Lucy Bartholomew
- Lucy Bartholomew in 2026, speaking at an event in London

Personal information
- Full name: Lucy Bartholomew
- Nationality: Australian
- Born: 20 May 1996 (age 30) Melbourne, Victoria, Australia

Sport
- Sport: Trail running, Triathlon
- Events: Ultramarathon, Ironman Triathlon

= Lucy Bartholomew =

Australian ultramarathon runner

Lucy Bartholomew (born 20 May 1996) is an Australian ultramarathon runner and endurance athlete who has achieved international recognition in trail ultrarunning and triathlon.

== Early years ==
Bartholomew was born in Melbourne, Victoria, Australia on 20 May 1996. Inspired by her father, Ash Bartholomew, an ultrarunner, Lucy developed an early love of trail running. At age 15, she completed her first 100-kilometer ultramarathon alongside her father, finishing in approximately 12 and a half hours. This formative experience sparked her lifelong passion for ultradistance running.

== Achievements ==
Bartholomew rose to prominence in the ultrarunning world as a teenager, quickly becoming known for her strength in mountain and trail races.

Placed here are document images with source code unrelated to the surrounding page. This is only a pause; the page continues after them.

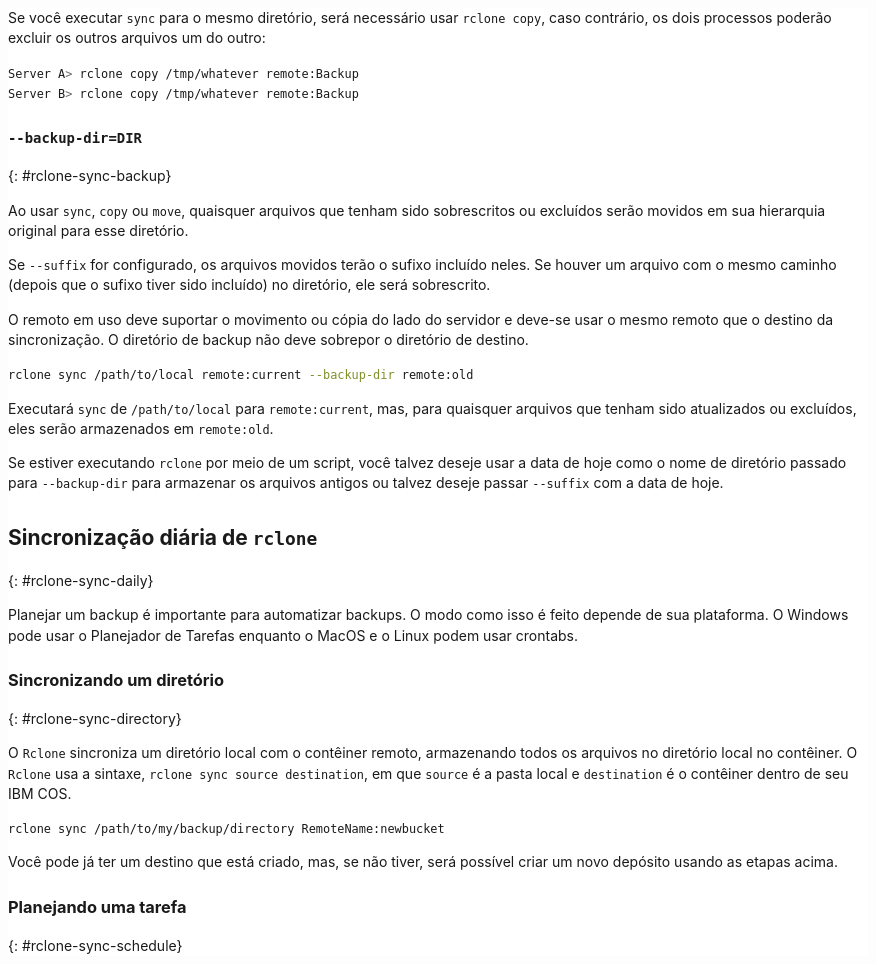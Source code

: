 Se você executar `sync` para o mesmo diretório, será necessário usar `rclone copy`, caso contrário, os dois processos poderão excluir os outros arquivos um do outro:

```sh
Server A> rclone copy /tmp/whatever remote:Backup
Server B> rclone copy /tmp/whatever remote:Backup
```

### `--backup-dir=DIR`
{: #rclone-sync-backup}

Ao usar `sync`, `copy` ou `move`, quaisquer arquivos que tenham sido sobrescritos ou excluídos serão movidos em sua hierarquia original para esse diretório.

Se `--suffix` for configurado, os arquivos movidos terão o sufixo incluído neles. Se houver um arquivo com o mesmo caminho (depois que o sufixo tiver sido incluído) no diretório, ele será sobrescrito.

O remoto em uso deve suportar o movimento ou cópia do lado do servidor e deve-se usar o mesmo remoto que o destino da sincronização. O diretório de backup não deve sobrepor o diretório de destino.

```sh
rclone sync /path/to/local remote:current --backup-dir remote:old
```

Executará `sync` de `/path/to/local` para `remote:current`, mas, para quaisquer arquivos que tenham sido atualizados ou excluídos, eles serão armazenados em `remote:old`.

Se estiver executando `rclone` por meio de um script, você talvez deseje usar a data de hoje como o nome de diretório passado para `--backup-dir` para armazenar os arquivos antigos ou talvez deseje passar `--suffix` com a data de hoje.

## Sincronização diária de `rclone`
{: #rclone-sync-daily}

Planejar um backup é importante para automatizar backups. O modo como isso é feito depende de sua plataforma. O Windows pode usar o Planejador de Tarefas enquanto o MacOS e o Linux podem usar crontabs.

### Sincronizando um diretório
{: #rclone-sync-directory}

O `Rclone` sincroniza um diretório local com o contêiner remoto, armazenando todos os arquivos no diretório local no contêiner. O `Rclone` usa a sintaxe, `rclone sync source destination`, em que `source` é a pasta local e `destination` é o contêiner dentro de seu IBM COS.

```sh
rclone sync /path/to/my/backup/directory RemoteName:newbucket
```

Você pode já ter um destino que está criado, mas, se não tiver, será possível criar um novo depósito usando as etapas acima.

### Planejando uma tarefa
{: #rclone-sync-schedule}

- In 2017, she won both Ultra-Trail Australia 100 km and Ultra-Trail Cape Town 100 km; placed second in the 80 km Marathon du Mont Blanc.
- In 2018, she finished third at the Western States 100-mile Endurance Run in the United States, one of the world's most prestigious ultramarathons.
- In 2023, she completed the Ultra-Trail du Mont-Blanc (UTMB) 171 km in 27:39:23, placing 10th in her age group. She also competed in her first Ironman triathlon (Ironman Western Australia), finishing fourth in her age group and qualifying for the Ironman World Championship in Kona, Hawaii, United States.
- Later in 2023, she became the second woman ever to complete both the UTMB and Ironman World Championship in the same year, finishing the Ironman Kona in 10:43:41.

==Results==

| Place | Race | Distance | Date | Time |
|---|---|---|---|---|
| Gold | Ultra-Trail Australia | 100 km | 20 May 2017 | 10 h 52 min 35 s |
| Silver | Marathon du Mont Blanc | 80 km | 23 June 2017 | 13 h 23 min 12 s |
| Gold | Ultra-Trail Cape Town | 100 km | 2 December 2017 | 11 h 21 min 49 s |
| Bronze | Western States Endurance Run | 100 mi | 23 June 2018 | 18 h 59 min 45 s |
| Gold | Tarawera Ultramarathon Miler | 165.2 km | 11 February 2023 | 17 h 13 min 27 s |
| Silver | Ultra-Trail Australia | 100 km | 13 May 2023 | 11 h 52 min 41 s |
| Silver | Ultra-Trail Australia | 100 km | 18 May 2024 | 11 h 00 min 34 s |
| Silver | Ultra-Trail Kosciuszko by UTMB - Kosci 50 | 50 km | 27 November 2025 | 4 h 32 min 13 s |
| Silver | Transvulcania | 73 km | 9 May 2026 | 7 h 49 min 26 s |
| Silver | Lavaredo Ultra Trail | 120 km | 26 June 2026 | 13 h 34 min 59 s |

== Personal bests ==
- 100 kilometers trail – 10:01:06 (Tarawera Ultramarathon, 2025).
- 100 miles trail – 17:13:27 (Tarawera Ultramarathon, 2023).
- Ironman triathlon – 10:43:41 (Ironman Kona, 2023).
- UTMB 171 km – 27:39:23 (UTMB 2023).
- Marathon - 02:47:06 (Brisbane marathon 2026).